Space Base

Czy chcielibyście zbudować kosmiczną bazę? Do tego wyczynu będzie potrzebne wam kilka kartoników oraz para kości. Zapraszam Was na gwiezdną przejażdżkę w Space Base.

W Space Base zbudujemy tytułową gwiezdną bazę. Do jej wzniesienia wykorzystamy karciane statki, które przymocujemy za pomocą kości. Kośćmi będziemy rollować tak często, że lepiej rozciągnąć swoje nadgarstki przed grą. Bo wygra osoba, która miała najsprawniejsze kości oraz zdobędzie jak najwięcej rakiet.

Budowanie bazy

Każdy z nas zacznie z flotą statków zadokowaną na miejscach parkingowych ponumerowanych od 1 do 12. Później gracz rzuci dwiema kośćmi d6 i użyje zdolności statków w zależności od wyniku. Możemy użyć każdej kości osobno lub zsumować ich wartości by skorzystać z dalszego statku. Jednak nie martwy się wynikami na początku. Bo w Space Base każdy rzut przynosi coś przyjemnego. To uczucie ekscytacji kiedy zawsze dostajesz pozytywny zastrzyk gotówki napędza mnie w dalszym budowaniu.

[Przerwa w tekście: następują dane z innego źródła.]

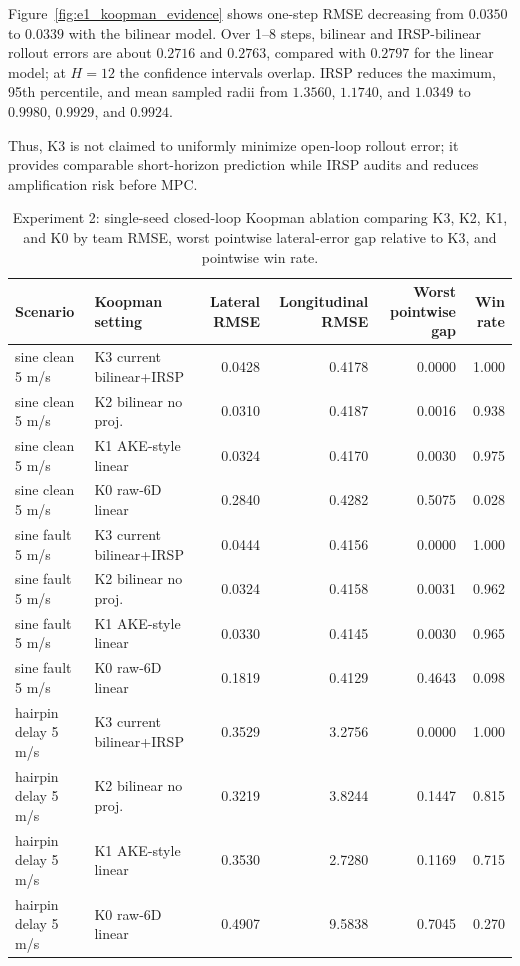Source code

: \documentclass[letterpaper,journal]{IEEEtran}
\begin{document}
Figure~\ref{fig:e1_koopman_evidence} shows one-step RMSE decreasing from $0.0350$ to $0.0339$ with the bilinear model. Over 1--8 steps, bilinear and IRSP-bilinear rollout errors are about $0.2716$ and $0.2763$, compared with $0.2797$ for the linear model; at $H=12$ the confidence intervals overlap. IRSP reduces the maximum, 95th percentile, and mean sampled radii from $1.3560$, $1.1740$, and $1.0349$ to $0.9980$, $0.9929$, and $0.9924$.

Thus, K3 is not claimed to uniformly minimize open-loop rollout error; it provides comparable short-horizon prediction while IRSP audits and reduces amplification risk before MPC.

\begin{table}[!tbp]
\centering
\caption{Experiment 2: single-seed closed-loop Koopman ablation comparing K3, K2, K1, and K0 by team RMSE, worst pointwise lateral-error gap relative to K3, and pointwise win rate.}
\label{tab:e9_koopman_dim}
\footnotesize
\begin{tabular}{llrrrr}
\toprule
Scenario & Koopman setting & Lateral RMSE & Longitudinal RMSE & Worst pointwise gap & Win rate\\
\midrule
sine clean 5 m/s & K3 current bilinear+IRSP & 0.0428 & 0.4178 & 0.0000 & 1.000\\
sine clean 5 m/s & K2 bilinear no proj. & 0.0310 & 0.4187 & 0.0016 & 0.938\\
sine clean 5 m/s & K1 AKE-style linear & 0.0324 & 0.4170 & 0.0030 & 0.975\\
sine clean 5 m/s & K0 raw-6D linear & 0.2840 & 0.4282 & 0.5075 & 0.028\\
sine fault 5 m/s & K3 current bilinear+IRSP & 0.0444 & 0.4156 & 0.0000 & 1.000\\
sine fault 5 m/s & K2 bilinear no proj. & 0.0324 & 0.4158 & 0.0031 & 0.962\\
sine fault 5 m/s & K1 AKE-style linear & 0.0330 & 0.4145 & 0.0030 & 0.965\\
sine fault 5 m/s & K0 raw-6D linear & 0.1819 & 0.4129 & 0.4643 & 0.098\\
hairpin delay 5 m/s & K3 current bilinear+IRSP & 0.3529 & 3.2756 & 0.0000 & 1.000\\
hairpin delay 5 m/s & K2 bilinear no proj. & 0.3219 & 3.8244 & 0.1447 & 0.815\\
hairpin delay 5 m/s & K1 AKE-style linear & 0.3530 & 2.7280 & 0.1169 & 0.715\\
hairpin delay 5 m/s & K0 raw-6D linear & 0.4907 & 9.5838 & 0.7045 & 0.270\\
\bottomrule
\end{tabular}
\end{table}
\end{document}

Za zdobytą gotówkę kupimy nowe statki, które zastąpią te stare. Mamy 3 poziomy rynku do wyboru, a każdy z nich oferuję coraz to silniejsze karty. Nowe statki nie tylko poprawią naszą ekonomię, ale zapewnią też naszej bazie unikatowe zdolności. Będziemy mogli m.in. zamienić całą kolumnę statków z inną lub pozyskać kilka statków z rynku za darmo. Jest nawet taka zdolność, dzięki której możemy od razu wygrać grę. Jednak by to osiągnąć musimy zebrać odpowiednią liczbę ładunków. Może kiedyś uda mi się ten epicki wyczyn.

Pozycja kupionych statków też ma znaczenie bo te, które umieścimy na miejscach parkingowych od 1 do 6 są całkiem bazowe. Te na wyższych miejscach dokujących są mocniejsze, ale będziemy ich rzadziej używać. W Space Base właśnie o to chodzi by odpowiednio rozbudowywać naszą bazę oraz balansować pozycją statków.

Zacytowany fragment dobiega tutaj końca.